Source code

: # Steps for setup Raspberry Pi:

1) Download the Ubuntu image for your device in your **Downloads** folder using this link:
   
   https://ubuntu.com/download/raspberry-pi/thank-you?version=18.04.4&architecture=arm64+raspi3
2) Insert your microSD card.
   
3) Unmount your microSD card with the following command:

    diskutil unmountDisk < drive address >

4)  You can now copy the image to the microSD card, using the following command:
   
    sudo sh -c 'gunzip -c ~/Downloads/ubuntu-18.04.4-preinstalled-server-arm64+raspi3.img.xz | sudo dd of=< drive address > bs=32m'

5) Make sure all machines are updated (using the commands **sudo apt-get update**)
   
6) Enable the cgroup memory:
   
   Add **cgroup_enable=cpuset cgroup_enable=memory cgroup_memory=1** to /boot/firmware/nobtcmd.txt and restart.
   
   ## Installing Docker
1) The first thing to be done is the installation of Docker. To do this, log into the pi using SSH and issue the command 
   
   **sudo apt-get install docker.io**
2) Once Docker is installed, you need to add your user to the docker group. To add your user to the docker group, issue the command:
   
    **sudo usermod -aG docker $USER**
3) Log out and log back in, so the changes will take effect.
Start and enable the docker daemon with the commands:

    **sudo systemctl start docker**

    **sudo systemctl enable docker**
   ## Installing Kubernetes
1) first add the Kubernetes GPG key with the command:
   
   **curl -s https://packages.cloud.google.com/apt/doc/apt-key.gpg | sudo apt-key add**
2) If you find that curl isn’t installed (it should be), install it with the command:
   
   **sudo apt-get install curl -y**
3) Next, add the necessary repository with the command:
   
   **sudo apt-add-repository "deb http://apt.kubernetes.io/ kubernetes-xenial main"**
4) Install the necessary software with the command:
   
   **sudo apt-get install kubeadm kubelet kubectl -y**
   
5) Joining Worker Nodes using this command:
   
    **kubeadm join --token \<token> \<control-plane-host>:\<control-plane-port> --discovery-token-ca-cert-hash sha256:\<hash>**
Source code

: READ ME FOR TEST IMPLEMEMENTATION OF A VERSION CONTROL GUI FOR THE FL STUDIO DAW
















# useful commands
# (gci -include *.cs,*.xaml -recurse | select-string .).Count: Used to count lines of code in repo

******************************

● **TASK INSTRUCTIONS**:
Word for word, restate all of the records.

● **EXERCISE ANSWER**:
Source code

: # Steps for setup Raspberry Pi:

1) Download the Ubuntu image for your device in your **Downloads** folder using this link:
   
   https://ubuntu.com/download/raspberry-pi/thank-you?version=18.04.4&architecture=arm64+raspi3
2) Insert your microSD card.
   
3) Unmount your microSD card with the following command:

    diskutil unmountDisk < drive address >

4)  You can now copy the image to the microSD card, using the following command:
   
    sudo sh -c 'gunzip -c ~/Downloads/ubuntu-18.04.4-preinstalled-server-arm64+raspi3.img.xz | sudo dd of=< drive address > bs=32m'

5) Make sure all machines are updated (using the commands **sudo apt-get update**)
   
6) Enable the cgroup memory:
   
   Add **cgroup_enable=cpuset cgroup_enable=memory cgroup_memory=1** to /boot/firmware/nobtcmd.txt and restart.
   
   ## Installing Docker
1) The first thing to be done is the installation of Docker. To do this, log into the pi using SSH and issue the command 
   
   **sudo apt-get install docker.io**
2) Once Docker is installed, you need to add your user to the docker group. To add your user to the docker group, issue the command:
   
    **sudo usermod -aG docker $USER**
3) Log out and log back in, so the changes will take effect.
Start and enable the docker daemon with the commands:

    **sudo systemctl start docker**

    **sudo systemctl enable docker**
   ## Installing Kubernetes
1) first add the Kubernetes GPG key with the command:
   
   **curl -s https://packages.cloud.google.com/apt/doc/apt-key.gpg | sudo apt-key add**
2) If you find that curl isn’t installed (it should be), install it with the command:
   
   **sudo apt-get install curl -y**
3) Next, add the necessary repository with the command:
   
   **sudo apt-add-repository "deb http://apt.kubernetes.io/ kubernetes-xenial main"**
4) Install the necessary software with the command:
   
   **sudo apt-get install kubeadm kubelet kubectl -y**
   
5) Joining Worker Nodes using this command:
   
    **kubeadm join --token \<token> \<control-plane-host>:\<control-plane-port> --discovery-token-ca-cert-hash sha256:\<hash>**
Source code

: READ ME FOR TEST IMPLEMEMENTATION OF A VERSION CONTROL GUI FOR THE FL STUDIO DAW
















# useful commands
# (gci -include *.cs,*.xaml -recurse | select-string .).Count: Used to count lines of code in repo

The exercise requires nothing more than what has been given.